Sur une petite place triangulaire, affalés sur les bancs,les murs de pierres et dans la poussière, parmi les papiers graisseux et les cannettes de bière, trône les vestiges de la race indienne. Dégénérés et ricanants, assis faute de pouvoir se tenir debout, ils végètent au soleil, ces indiens, ces fantoômes tout de guingois. anéantis définitivement par l'alcool, ils sont dans l'incapacité totale de s'intégrer d'un façon ou d'une autre. Il reçoivent une pension, ce qui a pour but d'abêtir leur innocence au lieu de l'adapter un temps soit peu à une vie si différente.

Une religieuse rencontrée dans le train et qui faisait l'école dans une réserve d'indiens du Manitoba a eu cette remarque candide : "Il faut leur reconnaître une qualité : ils n'ont pas de rancune !        Forcément, ils oublient tout ! Grands enfants à jamais...

C'est vrai qu'on a tout fait de vous avec "l'eau de feu", même qu'on a remplacé dans vos réserves vos totems par des crucifix et votre artisanat par des juke-box... (Notes de "soeur" Francine...)

Pourtant,  malgré  la  crasse  et  la  misère  de ce quartier,  il  y a un sourire à Vancouver qui n'existe pas à Montréal, une douceur de vivre, un calme, une gentillesse dans les rapports qui tiennent  peut-être au climat tempéré,  à la présence de nombreux hippies ou encore à  la courtoisie anglaise.

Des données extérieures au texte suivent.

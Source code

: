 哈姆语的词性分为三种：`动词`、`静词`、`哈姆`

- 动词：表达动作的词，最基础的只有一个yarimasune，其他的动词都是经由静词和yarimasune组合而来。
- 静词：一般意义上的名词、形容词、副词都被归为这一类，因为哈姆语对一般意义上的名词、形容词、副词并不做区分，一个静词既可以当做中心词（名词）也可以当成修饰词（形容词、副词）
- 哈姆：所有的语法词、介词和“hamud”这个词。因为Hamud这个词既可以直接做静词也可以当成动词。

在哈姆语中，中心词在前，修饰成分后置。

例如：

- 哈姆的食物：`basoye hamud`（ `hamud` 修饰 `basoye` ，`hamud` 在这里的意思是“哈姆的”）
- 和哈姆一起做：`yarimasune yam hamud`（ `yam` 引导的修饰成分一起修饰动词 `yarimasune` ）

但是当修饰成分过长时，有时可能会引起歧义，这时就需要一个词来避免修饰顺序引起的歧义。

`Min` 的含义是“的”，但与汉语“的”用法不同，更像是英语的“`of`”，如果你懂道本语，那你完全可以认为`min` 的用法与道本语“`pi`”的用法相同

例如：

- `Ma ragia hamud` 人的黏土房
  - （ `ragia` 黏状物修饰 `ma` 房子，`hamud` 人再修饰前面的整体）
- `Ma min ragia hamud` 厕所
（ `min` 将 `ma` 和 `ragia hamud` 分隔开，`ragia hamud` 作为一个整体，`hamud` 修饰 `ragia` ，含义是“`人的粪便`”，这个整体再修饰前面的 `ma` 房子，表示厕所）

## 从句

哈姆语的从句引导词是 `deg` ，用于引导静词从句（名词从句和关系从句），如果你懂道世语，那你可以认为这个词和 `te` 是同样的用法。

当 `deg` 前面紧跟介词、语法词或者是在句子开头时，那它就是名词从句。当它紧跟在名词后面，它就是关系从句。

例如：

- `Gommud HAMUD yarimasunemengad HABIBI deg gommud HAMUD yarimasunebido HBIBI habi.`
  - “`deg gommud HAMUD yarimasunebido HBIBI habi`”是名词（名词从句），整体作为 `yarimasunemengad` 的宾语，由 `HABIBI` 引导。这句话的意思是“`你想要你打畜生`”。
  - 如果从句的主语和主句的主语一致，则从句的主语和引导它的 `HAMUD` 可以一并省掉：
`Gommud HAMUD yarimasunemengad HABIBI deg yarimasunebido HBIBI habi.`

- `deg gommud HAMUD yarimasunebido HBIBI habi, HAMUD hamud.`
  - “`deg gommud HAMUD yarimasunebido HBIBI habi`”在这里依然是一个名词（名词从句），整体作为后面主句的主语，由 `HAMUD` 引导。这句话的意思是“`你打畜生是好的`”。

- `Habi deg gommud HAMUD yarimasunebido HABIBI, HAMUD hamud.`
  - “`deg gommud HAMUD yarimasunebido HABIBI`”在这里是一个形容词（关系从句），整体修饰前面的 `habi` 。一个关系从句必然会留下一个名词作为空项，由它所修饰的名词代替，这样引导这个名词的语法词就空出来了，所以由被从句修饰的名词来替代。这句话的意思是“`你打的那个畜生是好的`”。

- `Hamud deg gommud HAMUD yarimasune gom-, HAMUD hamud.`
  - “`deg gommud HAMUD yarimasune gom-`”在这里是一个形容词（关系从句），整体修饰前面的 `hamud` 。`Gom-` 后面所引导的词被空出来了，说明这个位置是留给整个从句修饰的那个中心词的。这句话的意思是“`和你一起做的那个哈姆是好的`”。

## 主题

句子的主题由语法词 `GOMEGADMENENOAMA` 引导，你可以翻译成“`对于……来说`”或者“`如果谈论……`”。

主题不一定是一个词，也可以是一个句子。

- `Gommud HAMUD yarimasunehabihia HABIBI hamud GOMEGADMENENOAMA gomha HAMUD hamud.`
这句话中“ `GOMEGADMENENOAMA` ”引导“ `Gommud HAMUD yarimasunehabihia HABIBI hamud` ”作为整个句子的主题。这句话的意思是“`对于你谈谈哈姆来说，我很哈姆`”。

On flâne à Stanley-Park, là, se niche un petit paradis de civisme. Une herbe menue, grasse, sans papiers, on s'y assoie, on peut même s'y embrasser. Des fleurs, des arbres judicieusement assemblés pour leur feuillage et leurs nuances symphonisent de verdures. Plus loin, un amour de petit zoo, de jeunes étudiants veillent sur les cages. Une petite enceinte où trottent des ânes, des veaux, des poules et des chèvres culottées qui vous poussent du museau si vous n'avez rien à leur donner. Des phoques apprivoisés poussent de petits cris et exécutent des tourbillons gracieux pour inviter à venir gambader dans la pièce d'eau.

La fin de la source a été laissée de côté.